The answer must give back every line of the data exactly, with no pictures.
***** MATERIAL TO PROCESS
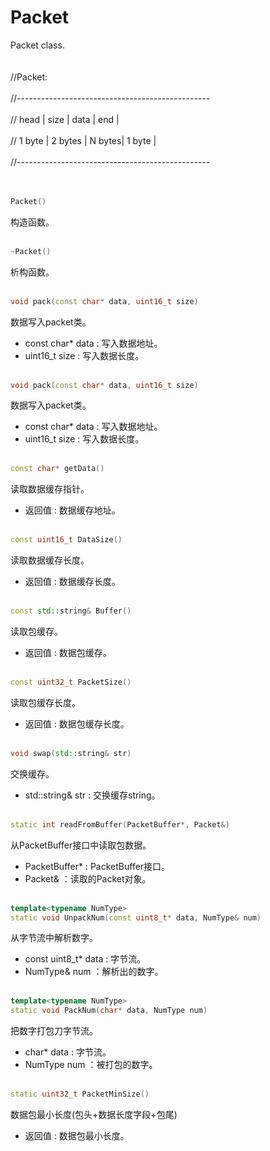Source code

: # Packet
Packet class.
<br></br>
<br> //Packet: </br>
<br> //------------------------------------------------ </br>
<br> //  head  |  size   | data   |  end   | </br>
<br> // 1 byte | 2 bytes | N bytes| 1 byte | </br>
<br> //------------------------------------------------ </br>
<br></br>
```C++
Packet()
```
构造函数。
<br></br>
```C++
~Packet()
```
析构函数。
<br></br>
```C++
void pack(const char* data, uint16_t size)
```
数据写入packet类。
* const char* data : 写入数据地址。
* uint16_t size : 写入数据长度。
<br></br>
```C++
void pack(const char* data, uint16_t size)
```
数据写入packet类。
* const char* data : 写入数据地址。
* uint16_t size : 写入数据长度。
<br></br>
```C++
const char* getData()
```
读取数据缓存指针。
* 返回值 : 数据缓存地址。
<br></br>
```C++
const uint16_t DataSize()
```
读取数据缓存长度。
* 返回值 : 数据缓存长度。
<br></br>
```C++
const std::string& Buffer()
```
读取包缓存。
* 返回值 : 数据包缓存。
<br></br>
```C++
const uint32_t PacketSize()
```
读取包缓存长度。
* 返回值 : 数据包缓存长度。
<br></br>
```C++
void swap(std::string& str)
```
交换缓存。
* std::string& str : 交换缓存string。
<br></br>
```C++
static int readFromBuffer(PacketBuffer*, Packet&)
```
从PacketBuffer接口中读取包数据。
* PacketBuffer* : PacketBuffer接口。
* Packet& ：读取的Packet对象。
<br></br>
```C++
template<typename NumType>
static void UnpackNum(const uint8_t* data, NumType& num)
```
从字节流中解析数字。
* const uint8_t* data : 字节流。
* NumType& num ：解析出的数字。
<br></br>
```C++
template<typename NumType>
static void PackNum(char* data, NumType num)
```
把数字打包刀字节流。
* char* data : 字节流。
* NumType num ：被打包的数字。
<br></br>
```C++
static uint32_t PacketMinSize()
```
数据包最小长度(包头+数据长度字段+包尾)
* 返回值 : 数据包最小长度。
<br></br>
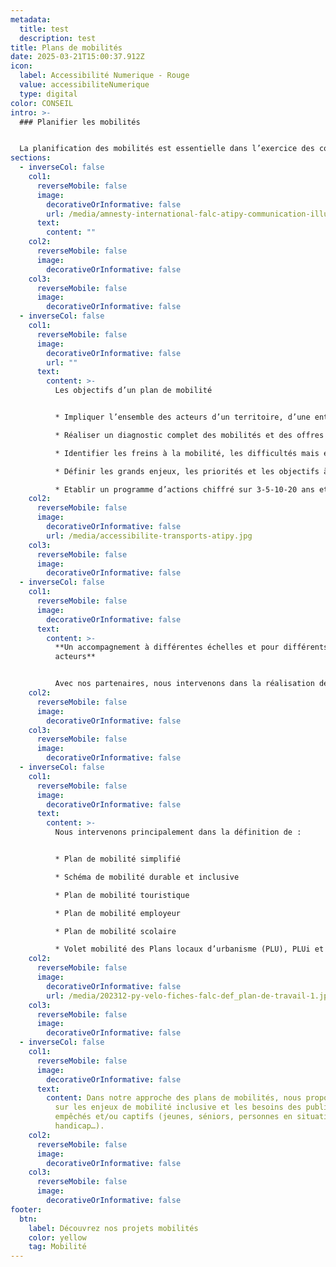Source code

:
 ```yaml
---
metadata:
  title: test
  description: test
title: Plans de mobilités
date: 2025-03-21T15:00:37.912Z
icon:
  label: Accessibilité Numerique - Rouge
  value: accessibiliteNumerique
  type: digital
color: CONSEIL
intro: >-
  ### Planifier les mobilités


  La planification des mobilités est essentielle dans l’exercice des compétences d’une collectivité mais également au sein d’une entreprise, d’un établissement scolaire ou d’une administration. La Loi LOM (2019) a élargi les compétences en matière de mobilités (actives, solidaires, partagées) et rendu encore plus nécessaire l’élaboration de stratégies.
sections:
  - inverseCol: false
    col1:
      reverseMobile: false
      image:
        decorativeOrInformative: false
        url: /media/amnesty-international-falc-atipy-communication-illustration.jpg
      text:
        content: ""
    col2:
      reverseMobile: false
      image:
        decorativeOrInformative: false
    col3:
      reverseMobile: false
      image:
        decorativeOrInformative: false
  - inverseCol: false
    col1:
      reverseMobile: false
      image:
        decorativeOrInformative: false
        url: ""
      text:
        content: >-
          Les objectifs d’un plan de mobilité


          * Impliquer l’ensemble des acteurs d’un territoire, d’une entreprise, d’un établissement scolaire, d’une administration

          * Réaliser un diagnostic complet des mobilités et des offres de transports

          * Identifier les freins à la mobilité, les difficultés mais également ce qui fonctionne, ce qui a déjà été testé

          * Définir les grands enjeux, les priorités et les objectifs à atteindre

          * Etablir un programme d’actions chiffré sur 3-5-10-20 ans et des outils de mise en oeuvre
    col2:
      reverseMobile: false
      image:
        decorativeOrInformative: false
        url: /media/accessibilite-transports-atipy.jpg
    col3:
      reverseMobile: false
      image:
        decorativeOrInformative: false
  - inverseCol: false
    col1:
      reverseMobile: false
      image:
        decorativeOrInformative: false
      text:
        content: >-
          **Un accompagnement à différentes échelles et pour différents
          acteurs**


          Avec nos partenaires, nous intervenons dans la réalisation de plans de mobilités à différentes échelles : coeur de ville, zones d’activités, commune, intercommunalités, Parc Naturel Régional (PNR), Pôle d’Equilibre Territorial et Rural (PETR), Syndicat Mixte…
    col2:
      reverseMobile: false
      image:
        decorativeOrInformative: false
    col3:
      reverseMobile: false
      image:
        decorativeOrInformative: false
  - inverseCol: false
    col1:
      reverseMobile: false
      image:
        decorativeOrInformative: false
      text:
        content: >-
          Nous intervenons principalement dans la définition de :


          * Plan de mobilité simplifié

          * Schéma de mobilité durable et inclusive

          * Plan de mobilité touristique

          * Plan de mobilité employeur

          * Plan de mobilité scolaire

          * Volet mobilité des Plans locaux d’urbanisme (PLU), PLUi et Schéma de Cohérence Territorial (SCoT)
    col2:
      reverseMobile: false
      image:
        decorativeOrInformative: false
        url: /media/202312-py-velo-fiches-falc-def_plan-de-travail-1.jpg
    col3:
      reverseMobile: false
      image:
        decorativeOrInformative: false
  - inverseCol: false
    col1:
      reverseMobile: false
      image:
        decorativeOrInformative: false
      text:
        content: Dans notre approche des plans de mobilités, nous proposons une focale
          sur les enjeux de mobilité inclusive et les besoins des publics
          empêchés et/ou captifs (jeunes, séniors, personnes en situation de
          handicap…).
    col2:
      reverseMobile: false
      image:
        decorativeOrInformative: false
    col3:
      reverseMobile: false
      image:
        decorativeOrInformative: false
footer:
  btn:
    label: Découvrez nos projets mobilités
    color: yellow
    tag: Mobilité
---
```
**********
*YOUR SOLUTION*:
Source code

: # Packet
Packet class.
<br></br>
<br> //Packet: </br>
<br> //------------------------------------------------ </br>
<br> //  head  |  size   | data   |  end   | </br>
<br> // 1 byte | 2 bytes | N bytes| 1 byte | </br>
<br> //------------------------------------------------ </br>
<br></br>
```C++
Packet()
```
构造函数。
<br></br>
```C++
~Packet()
```
析构函数。
<br></br>
```C++
void pack(const char* data, uint16_t size)
```
数据写入packet类。
* const char* data : 写入数据地址。
* uint16_t size : 写入数据长度。
<br></br>
```C++
void pack(const char* data, uint16_t size)
```
数据写入packet类。
* const char* data : 写入数据地址。
* uint16_t size : 写入数据长度。
<br></br>
```C++
const char* getData()
```
读取数据缓存指针。
* 返回值 : 数据缓存地址。
<br></br>
```C++
const uint16_t DataSize()
```
读取数据缓存长度。
* 返回值 : 数据缓存长度。
<br></br>
```C++
const std::string& Buffer()
```
读取包缓存。
* 返回值 : 数据包缓存。
<br></br>
```C++
const uint32_t PacketSize()
```
读取包缓存长度。
* 返回值 : 数据包缓存长度。
<br></br>
```C++
void swap(std::string& str)
```
交换缓存。
* std::string& str : 交换缓存string。
<br></br>
```C++
static int readFromBuffer(PacketBuffer*, Packet&)
```
从PacketBuffer接口中读取包数据。
* PacketBuffer* : PacketBuffer接口。
* Packet& ：读取的Packet对象。
<br></br>
```C++
template<typename NumType>
static void UnpackNum(const uint8_t* data, NumType& num)
```
从字节流中解析数字。
* const uint8_t* data : 字节流。
* NumType& num ：解析出的数字。
<br></br>
```C++
template<typename NumType>
static void PackNum(char* data, NumType num)
```
把数字打包刀字节流。
* char* data : 字节流。
* NumType num ：被打包的数字。
<br></br>
```C++
static uint32_t PacketMinSize()
```
数据包最小长度(包头+数据长度字段+包尾)
* 返回值 : 数据包最小长度。
<br></br>
Source code

:
 ```yaml
---
metadata:
  title: test
  description: test
title: Plans de mobilités
date: 2025-03-21T15:00:37.912Z
icon:
  label: Accessibilité Numerique - Rouge
  value: accessibiliteNumerique
  type: digital
color: CONSEIL
intro: >-
  ### Planifier les mobilités


  La planification des mobilités est essentielle dans l’exercice des compétences d’une collectivité mais également au sein d’une entreprise, d’un établissement scolaire ou d’une administration. La Loi LOM (2019) a élargi les compétences en matière de mobilités (actives, solidaires, partagées) et rendu encore plus nécessaire l’élaboration de stratégies.
sections:
  - inverseCol: false
    col1:
      reverseMobile: false
      image:
        decorativeOrInformative: false
        url: /media/amnesty-international-falc-atipy-communication-illustration.jpg
      text:
        content: ""
    col2:
      reverseMobile: false
      image:
        decorativeOrInformative: false
    col3:
      reverseMobile: false
      image:
        decorativeOrInformative: false
  - inverseCol: false
    col1:
      reverseMobile: false
      image:
        decorativeOrInformative: false
        url: ""
      text:
        content: >-
          Les objectifs d’un plan de mobilité


          * Impliquer l’ensemble des acteurs d’un territoire, d’une entreprise, d’un établissement scolaire, d’une administration

          * Réaliser un diagnostic complet des mobilités et des offres de transports

          * Identifier les freins à la mobilité, les difficultés mais également ce qui fonctionne, ce qui a déjà été testé

          * Définir les grands enjeux, les priorités et les objectifs à atteindre

          * Etablir un programme d’actions chiffré sur 3-5-10-20 ans et des outils de mise en oeuvre
    col2:
      reverseMobile: false
      image:
        decorativeOrInformative: false
        url: /media/accessibilite-transports-atipy.jpg
    col3:
      reverseMobile: false
      image:
        decorativeOrInformative: false
  - inverseCol: false
    col1:
      reverseMobile: false
      image:
        decorativeOrInformative: false
      text:
        content: >-
          **Un accompagnement à différentes échelles et pour différents
          acteurs**


          Avec nos partenaires, nous intervenons dans la réalisation de plans de mobilités à différentes échelles : coeur de ville, zones d’activités, commune, intercommunalités, Parc Naturel Régional (PNR), Pôle d’Equilibre Territorial et Rural (PETR), Syndicat Mixte…
    col2:
      reverseMobile: false
      image:
        decorativeOrInformative: false
    col3:
      reverseMobile: false
      image:
        decorativeOrInformative: false
  - inverseCol: false
    col1:
      reverseMobile: false
      image:
        decorativeOrInformative: false
      text:
        content: >-
          Nous intervenons principalement dans la définition de :


          * Plan de mobilité simplifié

          * Schéma de mobilité durable et inclusive

          * Plan de mobilité touristique

          * Plan de mobilité employeur

          * Plan de mobilité scolaire

          * Volet mobilité des Plans locaux d’urbanisme (PLU), PLUi et Schéma de Cohérence Territorial (SCoT)
    col2:
      reverseMobile: false
      image:
        decorativeOrInformative: false
        url: /media/202312-py-velo-fiches-falc-def_plan-de-travail-1.jpg
    col3:
      reverseMobile: false
      image:
        decorativeOrInformative: false
  - inverseCol: false
    col1:
      reverseMobile: false
      image:
        decorativeOrInformative: false
      text:
        content: Dans notre approche des plans de mobilités, nous proposons une focale
          sur les enjeux de mobilité inclusive et les besoins des publics
          empêchés et/ou captifs (jeunes, séniors, personnes en situation de
          handicap…).
    col2:
      reverseMobile: false
      image:
        decorativeOrInformative: false
    col3:
      reverseMobile: false
      image:
        decorativeOrInformative: false
footer:
  btn:
    label: Découvrez nos projets mobilités
    color: yellow
    tag: Mobilité
---
```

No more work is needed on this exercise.